Posted on march 20, 2014 by Mark Abouzeid
Olive oil in Tuscany

Tuscookany and Olive Oil.

Virgin olive oil is one of the few man made products that have remained uniquely unchanged through the centuries: The technique has existed with out rectification for over 6.000 years.
Virgin olive oil has particular qualities in comparison to all vegetal oils and animal fats as it is extracted from the fruit rather than the seed.
It seems that the origin of olive oil can be traced back to Armenia and Turkestan, before reaching the Mediterranean area. Remains of olive-presses have been discovered in Palestine, dating back to 4.000 BC.
Olive trees are cultivated throughout the island of Crete in 2.500 b.C. where an ancient ware house has been discovered containing eight hundred thousand liters of oil. This oil would have been used as a reserve against famine years or readiness for export.

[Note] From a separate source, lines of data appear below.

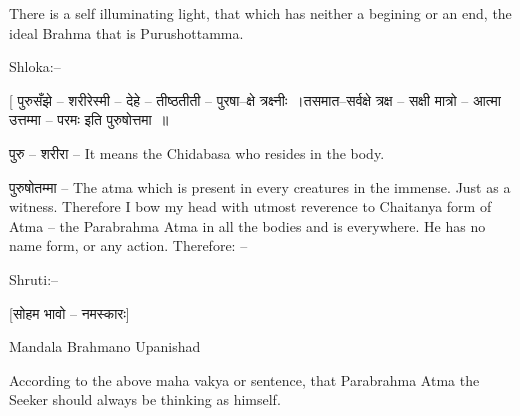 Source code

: There is a self illuminating light, that which has neither a begining or an end, the ideal Brahma that is Purushottamma.

Shloka:–

 [ पुरुसँझे – शरीरेस्मी – देहे – तीष्ठतीती – पुरषा–क्षे त्रक्ष्नीः~।तसमात–सर्वक्षे त्रक्ष – सक्षी मात्रो – आत्मा उत्तम्मा – परमः इति पुरुषोत्तमा~॥

पुरु – शरीरा – It means the Chidabasa who resides in the body.

पुरुषोतम्मा – The atma which is present in every creatures in the immense. Just as a witness. Therefore I bow my head with utmost reverence to Chaitanya form of Atma – the Parabrahma Atma in all the bodies and is everywhere. He has no name form, or any action. Therefore: –

Shruti:–

[सोहम भावो – नमस्कारः]

Mandala Brahmano Upanishad

According to the above maha vakya or sentence, that Parabrahma Atma the Seeker should always be thinking as himself.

For Greeks, olive oil was sacred, and to this day it is still forbidden to uproot olive trees. Due to the mild climate there are trees in Greece that are hundreds of years old. In Greece olive oil is the basic ingredient for cooking and is used today as it has been for thousand of years.
Romans discovered olive oil during their conquest, and it quickly became an irreplaceable ingredient in the dishes. Ippocrate, was one of the first recorded people to realize and promote the health giving properties of olive oil, and it is Plinio who said "olive oil and wine are two liquids good for the human body".During the middle Ages the largest producers of olive oil were the monasteries, and fortress-farms in Tuscany.
But by the 12th century, an important change came about in agriculture. Isolated farms came together in villages protected by walls. These urban centers created a social and economic revolution that created a desire to eat better and thus coincide with a rise in the demand for olive oil.
The 16th and 17th centuries in Italy were a time of wars and disorders, this bought about a crisis in olive oil production. Olive trees remained under cultivation only with in the Tuscan region.
It is during the 18th century that we see a considerable increase in the demand for and production of olive oil. During this period Italian olive oil was internationally recognized as the finest available and was exported to England, Belgium, France, Russia and Germany.
During the 19th century, considering the continuous increase in the market, olive groves appeared up and down the coasts and over most of the hills of central and southern Italy. By the end of the century, out of 97 provinces of Italy, 67 were cultivating olive trees.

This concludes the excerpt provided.